2. Vaccination des préadolescents avec deux doses de vaccin

La vaccination avec trois doses de vaccin contre l'hépatite B assure une très bonne protection. Il est cependant possible d'améliorer l'efficience du programme. L'utilisation d'un calendrier à deux doses plutôt que trois doses pédiatriques du vaccin contre l'hépatite B permettrait de diminuer le nombre d'injections que doivent recevoir les enfants. Elle permettrait aussi de réduire sensiblement le travail des infirmières de CLSC, les coûts d'administration du vaccin et la perturbation du milieu scolaire. Un calendrier avec deux doses adultes de Recombivax 10 μg est approuvé au Canada pour les jeunes de 11-15 ans. Une étude a été réalisée au Québec avec deux doses pédiatriques de Recombivax 2,5 μg et de Twinrix Junior 10 μg. On a constaté l'atteinte de taux de séroprotection très élevés mais légèrement inférieurs à ceux qui sont observés avec le calendrier à trois doses.

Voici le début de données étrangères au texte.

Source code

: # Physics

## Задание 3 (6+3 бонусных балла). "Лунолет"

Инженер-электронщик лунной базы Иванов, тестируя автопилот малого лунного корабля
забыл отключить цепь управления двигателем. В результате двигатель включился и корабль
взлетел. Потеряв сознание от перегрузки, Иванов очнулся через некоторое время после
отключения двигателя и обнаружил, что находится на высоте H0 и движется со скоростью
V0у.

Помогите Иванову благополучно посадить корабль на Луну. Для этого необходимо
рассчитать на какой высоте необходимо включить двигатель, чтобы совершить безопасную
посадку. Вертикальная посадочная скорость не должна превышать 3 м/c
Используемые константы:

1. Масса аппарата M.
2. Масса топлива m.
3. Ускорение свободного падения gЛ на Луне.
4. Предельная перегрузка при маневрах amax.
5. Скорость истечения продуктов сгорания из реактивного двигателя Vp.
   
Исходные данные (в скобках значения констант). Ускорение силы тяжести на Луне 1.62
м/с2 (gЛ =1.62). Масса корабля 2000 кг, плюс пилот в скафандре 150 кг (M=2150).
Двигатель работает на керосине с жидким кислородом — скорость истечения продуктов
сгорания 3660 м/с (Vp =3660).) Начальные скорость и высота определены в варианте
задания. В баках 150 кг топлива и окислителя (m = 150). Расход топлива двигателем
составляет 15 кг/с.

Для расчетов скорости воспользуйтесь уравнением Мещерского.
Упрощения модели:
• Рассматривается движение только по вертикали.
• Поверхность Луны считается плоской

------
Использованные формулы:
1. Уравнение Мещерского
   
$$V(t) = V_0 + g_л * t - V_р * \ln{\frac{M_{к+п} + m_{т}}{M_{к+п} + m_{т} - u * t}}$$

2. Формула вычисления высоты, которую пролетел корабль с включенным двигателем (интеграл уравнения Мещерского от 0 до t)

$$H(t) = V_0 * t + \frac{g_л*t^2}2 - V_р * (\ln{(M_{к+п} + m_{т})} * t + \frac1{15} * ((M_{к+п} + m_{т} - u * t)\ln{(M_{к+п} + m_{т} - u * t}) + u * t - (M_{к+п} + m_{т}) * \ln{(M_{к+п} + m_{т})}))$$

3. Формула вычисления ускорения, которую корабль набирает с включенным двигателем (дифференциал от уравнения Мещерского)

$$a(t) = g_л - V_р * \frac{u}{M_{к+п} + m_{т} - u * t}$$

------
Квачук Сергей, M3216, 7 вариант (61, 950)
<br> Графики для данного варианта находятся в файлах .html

Voici les recommandations du CIQ :

2.1 Utiliser un calendrier avec deux doses pédiatriques : un calendrier avec deux doses pédiatriques de Recombivax 2,5 μg ou Twinrix Junior 10 μg devrait être utilisé chez les préadolescents de 8-10 ans. Il est sans doute possible d'utiliser également le dosage pédiatrique de Engérix B 10 μg avec un calendrier à deux doses mais il n'y a pas de données disponibles pour ce vaccin. Il est préférable d'utiliser le calendrier à deux doses de Twinrix Junior car les titres d'anticorps obtenus avec deux doses de ce vaccin sont plus élevés que ceux obtenus avec deux doses de Recombivax 2,5 μg et il protège également contre l'hépatite A.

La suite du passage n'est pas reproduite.